Correspondence from Phoenix
We drove six hours to Phoenix, Arizona. It was Saturday, April 24, the day after Arizona governor Jan Brewer signed Immigration Senate Bill 1070 into law, which makes it a crime to be in Arizona illegally and requires the police and other law enforcement to demand proof of legal residency of anyone who they suspect could be an undocumented immigrant. We were listening to Spanish radio as we hit the city limit and caught a call-in debate over what people should do about the law. Most callers and the talk show host said people had to fight the bill. They had 90 days they said to change the situation, 90 days before the law is implemented. One caller blamed the Mexican people for not embracing American culture.
We could only be in Phoenix for 24 hours. We wanted to learn as we could about how people understood what was happening to them, what people were thinking and feeling about this bill, what they were going to do about it. Several things stood out. First, many, many people are calling this law fascist and racist and are comparing what's happening in Arizona to Nazi Germany and Governor Brewer to Adolf Hitler.

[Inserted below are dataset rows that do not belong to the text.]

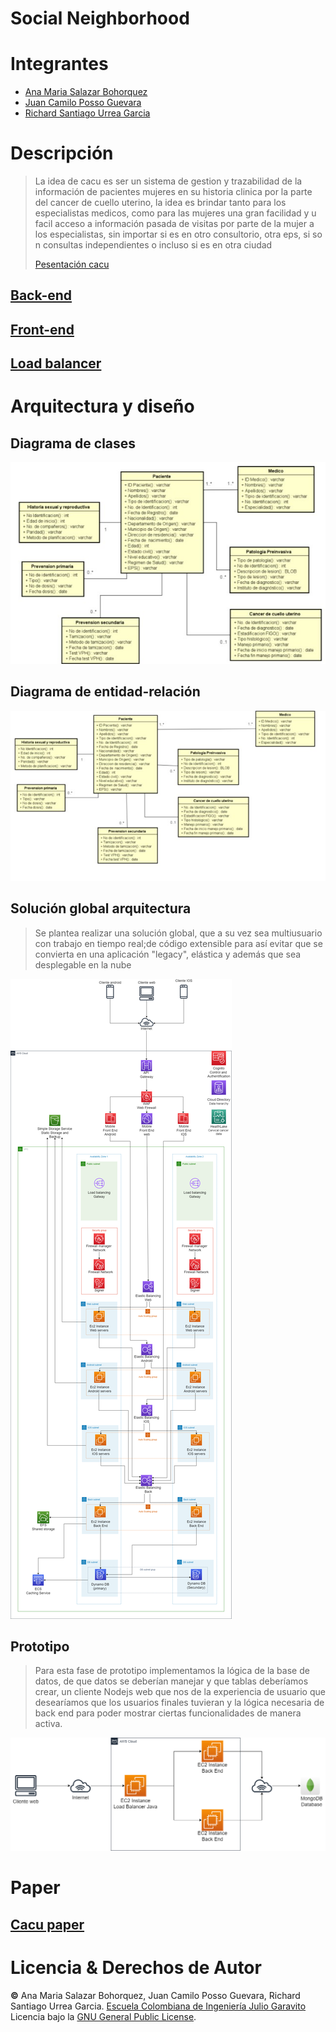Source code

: # Social Neighborhood

# Integrantes
  * [Ana Maria Salazar Bohorquez](https://github.com/anamariasalazar)
  * [Juan Camilo Posso Guevara](https://github.com/JCPosso)
  * [Richard Santiago Urrea Garcia](https://github.com/RichardUG)

# Descripción
> La idea de cacu es ser un sistema de gestion y trazabilidad de la información de pacientes mujeres en su historia clinica por la parte del cancer de cuello uterino, la idea es brindar tanto para los especialistas medicos, como para las mujeres una gran facilidad y u facil acceso a información pasada de visitas por parte de la mujer a los especialistas, sin importar si es en otro consultorio, otra eps, si so n consultas independientes o incluso si es en otra ciudad
> 
> [Pesentación cacu](https://github.com/Ca-Cu/CACU/blob/main/files/Presentaci%C3%B3n%20final.pptx)

## [Back-end](https://github.com/Ca-Cu/back-end)

## [Front-end](https://github.com/Ca-Cu/front-end)

## [Load balancer](https://github.com/Ca-Cu/loadbalancer)

# Arquitectura y diseño

## Diagrama de clases

![](/files/clases.jpg)

## Diagrama de entidad-relación

![](/files/entidad.jpg)

## Solución global arquitectura

> Se plantea realizar una solución global, que a su vez sea multiusuario con trabajo en tiempo real;de código extensible para así evitar que se convierta en una aplicación "legacy", elástica y además que sea desplegable en la nube


![](/files/Arquitectura%20deseada.png)

## Prototipo

> Para esta fase de prototipo implementamos la lógica de la base de datos, de que datos se deberían manejar y que tablas deberíamos crear, un cliente Nodejs web que nos de la experiencia de usuario que desearíamos que los usuarios finales tuvieran y la lógica necesaria de back end para poder mostrar ciertas funcionalidades de manera activa.

![](/files/prototipo.png)

# Paper

## [Cacu paper](https://github.com/Ca-Cu/CACU/blob/main/files/Paper.pdf)

# Licencia & Derechos de Autor

**©** Ana Maria Salazar Bohorquez, Juan Camilo Posso Guevara, Richard Santiago Urrea Garcia. [Escuela Colombiana de Ingeniería Julio Garavito](https://www.escuelaing.edu.co/es/)  
Licencia bajo la [GNU General Public License](/LICENSE).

Second, many different races came out to the protest rally on Sunday: Latinos from Mexico, Central and South America; Aztec and Native American Indians; Korean and other Asian immigrants; white people. Black people were striking in their absence, only a small handful came out. Third, many realize that Arizona is a test case and that if this law is implemented it will spread to other parts of the country. There is a great need to fight this bill, and thousands are stepping out to resist. At the same time there is a tremendous amount of fear in the immigrant community, and the Democrats are working overtime to contain the opposition to this law in the courts, electoral politics and a boycott.

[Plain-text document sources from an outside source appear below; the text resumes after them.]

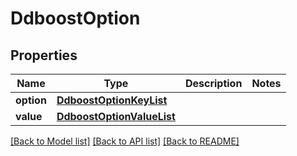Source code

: # DdboostOption

## Properties
Name | Type | Description | Notes
------------ | ------------- | ------------- | -------------
**option** | [**DdboostOptionKeyList**](DdboostOptionKeyList.md) |  | 
**value** | [**DdboostOptionValueList**](DdboostOptionValueList.md) |  | 

[[Back to Model list]](../README.md#documentation-for-models) [[Back to API list]](../README.md#documentation-for-api-endpoints) [[Back to README]](../README.md)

People we talked to had a lot to say. Here are excerpts and summaries of some of our interviews.
We found a café in the downtown Phoenix art district where all kinds of people hang out. I spoke to two Latinas, one of whom was an illegal immigrant, Marta. She told me that she was devastated. She felt almost hopeless. She said that her mother and her sister moved to the United States for a better life than what they had in Mexico and now they were thinking that the best thing to do would be to move back to their country. She's lived in the U.S. for ten years. Why should she leave? But since the law was signed she's beginning to think that maybe she would move back. She said that people are living in a lot of fear. People are afraid of going out even to buy groceries because they are afraid of being picked up. She said they only go from home to work and from work to home. Marta's friend is from Texas. When I asked her about the bill she said that she was completely against it. She was afraid that this bill passing in Arizona would mean it would eventually spread throughout the U.S. She said it is very wrong when a law like this passes that is only meant to hurt people.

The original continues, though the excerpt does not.